Patience Itanyi

Personal information
- Nationality: Nigerian
- Born: 2 July 1973 (age 53)

Sport
- Sport: Athletics
- Event: Long jump
- College team: Alabama A&M Lady Bulldogs West Virginia Mountaineers

Medal record
Women's athletics
Representing Nigeria
African Championships
| Gold medal – first place | 1998 Dakar | Heptathlon |
| Bronze medal – third place | 2000 Algiers | Heptathlon |
Summer World University Games
| Bronze medal – third place | 1995 Fukuoka | 4 × 100 m relay |
African Games
| Bronze medal – third place | 1995 Harare | Long jump |
| Silver medal – second place | 1999 Johannesburg | Heptathlon |

= Patience Itanyi =

Nigerian long jumper

Patience "Pat" Itanyi (born 2 July 1973) is a Nigerian athlete.
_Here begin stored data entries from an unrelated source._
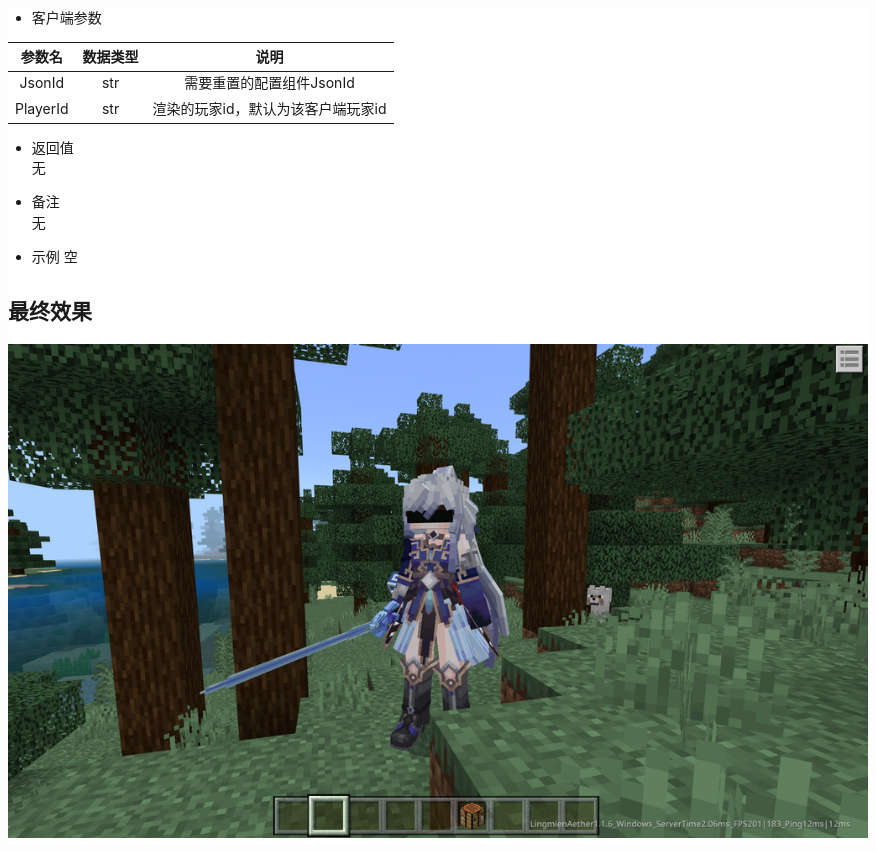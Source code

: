 - 客户端参数

|参数名|数据类型|说明|
|:-:|:-:|:-:|
|JsonId|str|需要重置的配置组件JsonId|
|PlayerId|str|渲染的玩家id，默认为该客户端玩家id|

- 返回值<br>
  无

- 备注<br>
无

- 示例
空

## 最终效果
![](img/player_render-0.png)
She competed in the women's long jump at the 2000 Summer Olympics.

==Career==
Itanyi competed for both the Alabama A&M Bulldogs and West Virginia Mountaineers track and field teams in the NCAA. She won the 1995 long jump at the NCAA Division I Outdoor Track and Field Championships for West Virginia.

Representing Nigeria, she won bronze medals in the long jump at the 1995 African Games and 4 × 100 m relay at the 1995 World University Games. In combined athletics events, she won the gold medal at the 1998 African Championships heptathlon and was runner-up at the 1999 African Games before winning bronze at the 2000 African Championships.